### Problem description
Give back each record precisely, pictures excluded.

----------------

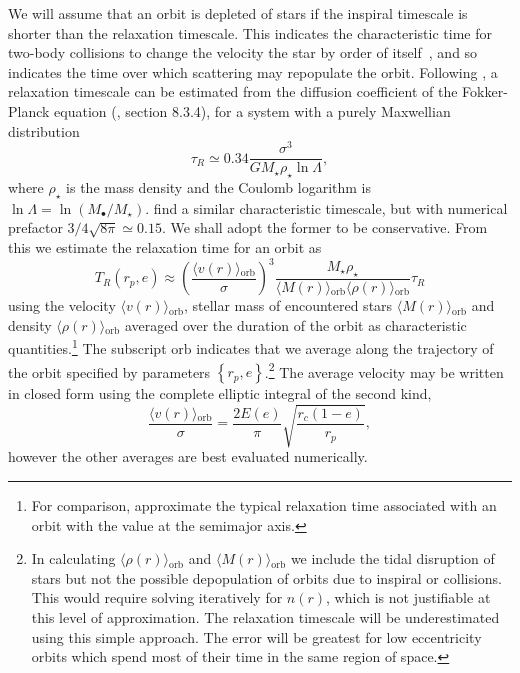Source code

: \documentclass[useAMS,usedcolumn,usegraphicx,usenatbib]{mn2e}
\newcommand{\sub}[1]{\ensuremath{_\mathrm{#1}}}
\begin{document}
We will assume that an orbit is depleted of stars if the inspiral timescale is shorter than the relaxation timescale. This indicates the characteristic time for two-body collisions to change the velocity the star by order of itself~\citep{Binney1987}, and so indicates the time over which scattering may repopulate the orbit. Following \citep{Spitzer1971}, a relaxation timescale can be estimated from the diffusion coefficient of the Fokker-Planck equation (\citealt{Binney1987}, section 8.3.4), for a system with a purely Maxwellian distribution
\begin{equation}
\tau_R \simeq 0.34\frac{\sigma^3}{GM_\star\rho_\star\ln\Lambda},
\end{equation}
where $\rho_\star$ is the mass density and the Coulomb logarithm is $\ln\Lambda = \ln(M_\bullet/M_\star)$. \citet{Bahcall1977} find a similar characteristic timescale, but with numerical prefactor $3/4\sqrt{8\pi} \simeq 0.15$. We shall adopt the former to be conservative. From this we estimate the relaxation time for an orbit as
\begin{equation}
T_R(r_p,e) \approx \left(\frac{\langle v(r)\rangle\sub{orb}}{\sigma}\right)^3\frac{M_\star\rho_\star}{\langle M(r)\rangle\sub{orb}\langle \rho(r)\rangle\sub{orb}}\tau_R
\end{equation}
using the velocity $\langle v(r)\rangle\sub{orb}$, stellar mass of encountered stars $\langle M(r)\rangle\sub{orb}$ and density $\langle \rho(r)\rangle\sub{orb}$ averaged over the duration of the orbit as characteristic quantities.\footnote{For comparison, \citet{Hopman2005} approximate the typical relaxation time associated with an orbit with the value at the semimajor axis.} The subscript $\mathrm{orb}$ indicates that we average along the trajectory of the orbit specified by parameters $\left\{r_p,e\right\}$.\footnote{In calculating $\langle \rho(r)\rangle\sub{orb}$ and $\langle M(r)\rangle\sub{orb}$ we include the tidal disruption of stars but not the possible depopulation of orbits due to inspiral or collisions. This would require solving iteratively for $n(r)$, which is not justifiable at this level of approximation. The relaxation timescale will be underestimated using this simple approach. The error will be greatest for low eccentricity orbits which spend most of their time in the same region of space.} The average velocity may be written in closed form using the complete elliptic integral of the second kind,
\begin{equation}
\frac{\langle v(r)\rangle\sub{orb}}{\sigma} = \frac{2 E(e)}{\pi}\sqrt{\frac{r_c(1 - e)}{r_p}},
\end{equation}
however the other averages are best evaluated numerically.
\end{document}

----------------

### Result for this task
Source code

: \documentclass[useAMS,usedcolumn,usegraphicx,usenatbib]{mn2e}
\newcommand{\sub}[1]{\ensuremath{_\mathrm{#1}}}
\begin{document}
We will assume that an orbit is depleted of stars if the inspiral timescale is shorter than the relaxation timescale. This indicates the characteristic time for two-body collisions to change the velocity the star by order of itself~\citep{Binney1987}, and so indicates the time over which scattering may repopulate the orbit. Following \citep{Spitzer1971}, a relaxation timescale can be estimated from the diffusion coefficient of the Fokker-Planck equation (\citealt{Binney1987}, section 8.3.4), for a system with a purely Maxwellian distribution
\begin{equation}
\tau_R \simeq 0.34\frac{\sigma^3}{GM_\star\rho_\star\ln\Lambda},
\end{equation}
where $\rho_\star$ is the mass density and the Coulomb logarithm is $\ln\Lambda = \ln(M_\bullet/M_\star)$. \citet{Bahcall1977} find a similar characteristic timescale, but with numerical prefactor $3/4\sqrt{8\pi} \simeq 0.15$. We shall adopt the former to be conservative. From this we estimate the relaxation time for an orbit as
\begin{equation}
T_R(r_p,e) \approx \left(\frac{\langle v(r)\rangle\sub{orb}}{\sigma}\right)^3\frac{M_\star\rho_\star}{\langle M(r)\rangle\sub{orb}\langle \rho(r)\rangle\sub{orb}}\tau_R
\end{equation}
using the velocity $\langle v(r)\rangle\sub{orb}$, stellar mass of encountered stars $\langle M(r)\rangle\sub{orb}$ and density $\langle \rho(r)\rangle\sub{orb}$ averaged over the duration of the orbit as characteristic quantities.\footnote{For comparison, \citet{Hopman2005} approximate the typical relaxation time associated with an orbit with the value at the semimajor axis.} The subscript $\mathrm{orb}$ indicates that we average along the trajectory of the orbit specified by parameters $\left\{r_p,e\right\}$.\footnote{In calculating $\langle \rho(r)\rangle\sub{orb}$ and $\langle M(r)\rangle\sub{orb}$ we include the tidal disruption of stars but not the possible depopulation of orbits due to inspiral or collisions. This would require solving iteratively for $n(r)$, which is not justifiable at this level of approximation. The relaxation timescale will be underestimated using this simple approach. The error will be greatest for low eccentricity orbits which spend most of their time in the same region of space.} The average velocity may be written in closed form using the complete elliptic integral of the second kind,
\begin{equation}
\frac{\langle v(r)\rangle\sub{orb}}{\sigma} = \frac{2 E(e)}{\pi}\sqrt{\frac{r_c(1 - e)}{r_p}},
\end{equation}
however the other averages are best evaluated numerically.
\end{document}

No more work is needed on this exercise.